Multiple Needs Summit 2017: Remembering To Celebrate Successes

Earlier this month, Fulfilling Lives Newcastle Gateshead travelled down to Milton Keynes for the annual Multiple Needs Summit, organised by the MEAM Coalition. The annual two-day event brings together practitioners from across sectors to identify how we can collectively organise to better deliver integrated services, which can make a real difference and gain political traction for multiple disadvantage. Here, System Broker Richy shares his experiences of Day Two of the summit.

Our second day in Milton Keynes for the Multiple Needs Summit was opened by guest speakers including Alan Wallace (Fulfilling Lives South East), Steve Kahn (EBE Liverpool), and Karen Biggs (CEO Phoenix Futures). We were told that a 9 year contract in Southport for complex needs had just been commissioned, which went down really well with the audience (including national providers). Karen Briggs stressed the importance of having service users with you when tendering for a bid.
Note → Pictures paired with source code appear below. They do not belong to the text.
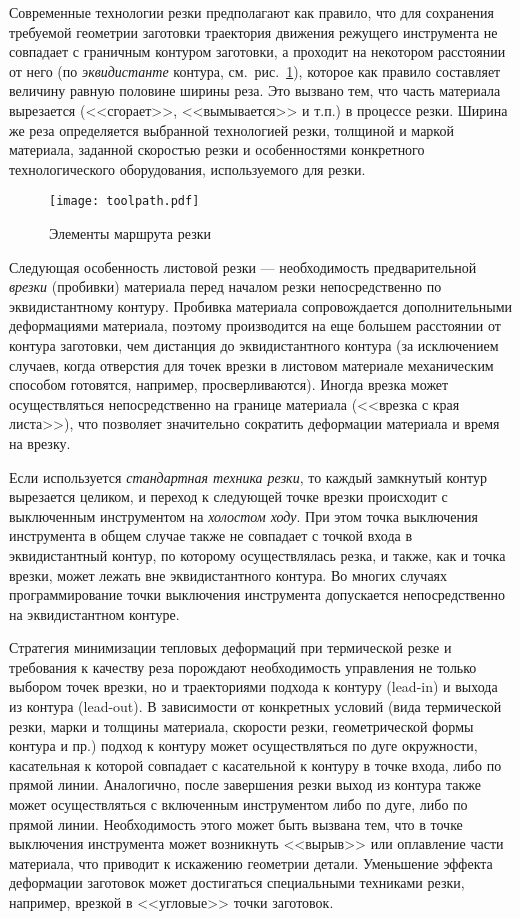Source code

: Современные технологии резки предполагают как правило,
что для сохранения требуемой геометрии заготовки
траектория движения режущего инструмента не совпадает с
граничным контуром заготовки,
а проходит на некотором расстоянии от него
(по \textit{эквидистанте} контура,
см.~рис.~\ref{fig:toolpath}),
которое как правило составляет величину
равную половине ширины реза.
Это вызвано тем, что
часть материала вырезается
(<<сгорает>>, <<вымывается>> и т.п.)
в процессе резки.
Ширина же реза определяется
выбранной технологией резки,
толщиной и маркой материала,
заданной скоростью резки и
особенностями конкретного технологического оборудования,
используемого для резки.

\begin{figure}
  \centering
  \texttt{[image: toolpath.pdf]}
  \caption{Элементы маршрута резки}
  \label{fig:toolpath}
\end{figure}

Следующая особенность листовой резки ---
необходимость предварительной \textit{врезки}
(пробивки) материала перед началом резки непосредственно по
эквидистантному контуру.
Пробивка материала сопровождается дополнительными деформациями материала,
поэтому производится на еще большем расстоянии от контура заготовки, чем
дистанция до эквидистантного контура
(за исключением случаев,
когда отверстия для точек врезки в листовом материале механическим способом готовятся,
например, просверливаются).
Иногда врезка может осуществляться непосредственно на границе материала
(<<врезка с края листа>>),
что позволяет значительно сократить
деформации материала и время на врезку.

Если используется
\textit{стандартная техника резки},
то каждый замкнутый контур вырезается целиком,
и  переход к следующей точке врезки происходит
с выключенным инструментом на \textit{холостом ходу}.
При этом точка выключения инструмента в общем
случае также не совпадает с точкой входа в эквидистантный контур,
по которому осуществлялась резка, и также, как и точка врезки, может
лежать вне эквидистантного контура.
Во многих случаях программирование точки выключения инструмента
допускается непосредственно на эквидистантном контуре.

Стратегия минимизации тепловых деформаций при термической резке
и требования к качеству реза порождают необходимость управления не
только выбором точек врезки,
но и  траекториями подхода к контуру
(lead-in)
и выхода из контура
(lead-out).
В зависимости от
конкретных условий
(вида термической резки, марки и толщины материала,
скорости резки, геометрической формы контура и пр.)
подход к контуру может осуществляться по дуге окружности,
касательная к которой совпадает с касательной к контуру в точке входа,
либо по прямой линии.
Аналогично,
после завершения резки выход из контура также может осуществляться с
включенным инструментом
либо по дуге, либо по прямой линии.
Необходимость этого может быть вызвана
тем, что в точке выключения инструмента может возникнуть <<вырыв>> или
оплавление части материала,
что приводит к искажению геометрии детали.
Уменьшение эффекта деформации заготовок
может достигаться специальными техниками резки,
например,
врезкой
в <<угловые>> точки заготовок.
My first master class of the day was: “Better Care for People with Co-Occurring Mental Health and Substance Use Conditions.” In this class, Public Health England presented their draft copy of guidance for supporting people with co-existing needs, which has been postponed because of the snap election. PHE gave a really honest and open presentation and really mirrored all the work we have been doing in Gateshead.
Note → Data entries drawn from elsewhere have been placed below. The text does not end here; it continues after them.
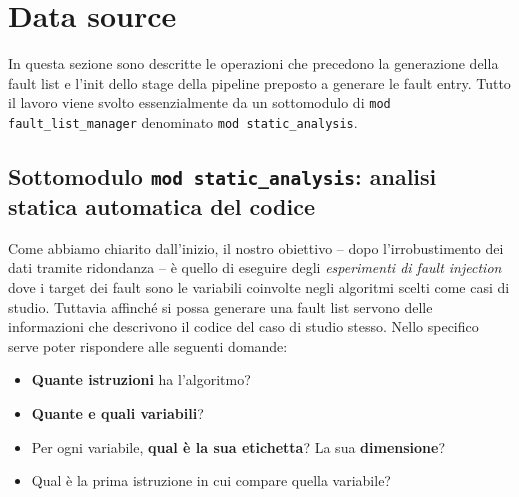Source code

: \newpage
\section{Data source} \label{sec:data_source}
In questa sezione sono descritte le operazioni che precedono la generazione della fault list e l'init dello stage della pipeline preposto a generare le fault entry. Tutto il lavoro viene svolto essenzialmente da un sottomodulo di \texttt{mod fault\_list\_manager} denominato \texttt{mod static\_analysis}.

\subsection{Sottomodulo \texttt{mod static\_analysis}: analisi statica automatica del codice}
Come abbiamo chiarito dall'inizio, il nostro obiettivo -- dopo l'irrobustimento dei dati tramite ridondanza -- è quello di eseguire degli \textit{esperimenti di fault injection} dove i target dei fault sono le variabili coinvolte negli algoritmi scelti come casi di studio. Tuttavia affinché si possa generare una fault list servono delle informazioni che descrivono il codice del caso di studio stesso. Nello specifico serve poter rispondere alle seguenti domande: 
\begin{itemize}
    \itemsep-0.2em
    \item[\ding{52}] \textbf{Quante istruzioni} ha l'algoritmo?
    \item[\ding{52}] \textbf{Quante e quali variabili}?
    \item[\ding{52}] Per ogni variabile, \textbf{qual è la sua etichetta}? La sua \textbf{dimensione}? 
    \item[\ding{52}] Qual è la prima istruzione in cui compare quella variabile? 
\end{itemize}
The NHS Foundation gave an overview of the updates to the NICE Guidance in this session too. I had a fair bit to say around this, as for the past 15 years I have been fighting against NICE and dreaming of a new version which allows better access to mental health services.

I gave an update on the work we are doing here in Newcastle Gateshead, and the barriers we have faced from services using NICE guidance as a tool to refuse access to mental health support to people with substance misuse issues, for them now, with the amendments to NICE in place, to state “It’s only guidance, not policy”.

The final workshop of the day for me was the ‘Influencing Policy’ workshop facilitated by Nicola Drinkwater (Clinks) and Ayaz Manji (Mind). For me this was the workshop I took the most out of. We looked at how we can influence national policy through campaigning and advocating for areas of work we are involved with. Nicola handed out useful tools that will allow us to plan, measure, and map out areas of work we are involved with, and gave some great tips on what and where to focus our energy on when influencing local and national government.

The two-day conference was finished off by Anne Fox (CEO Clinks), and we were treated to Terry Nelson on stage again, alongside Darren Murinas, emphasising the point of celebrating success and working with the person holistically. We were asked to make a commitment of what we are going to do/take away from the conference and I suggested that the next conference could have an awards ceremony for the best local authority of national policy that has embraced system change, something that could be incorporated into the evening meal they have on the first night.

Although there’s a big task ahead of us, it’s important to take a step back sometimes and celebrate the achievements we’ve had so far.

All in all I really enjoyed the conference. I would recommend more people from our local authorities attend as there is great work going on throughout the country they could imitate.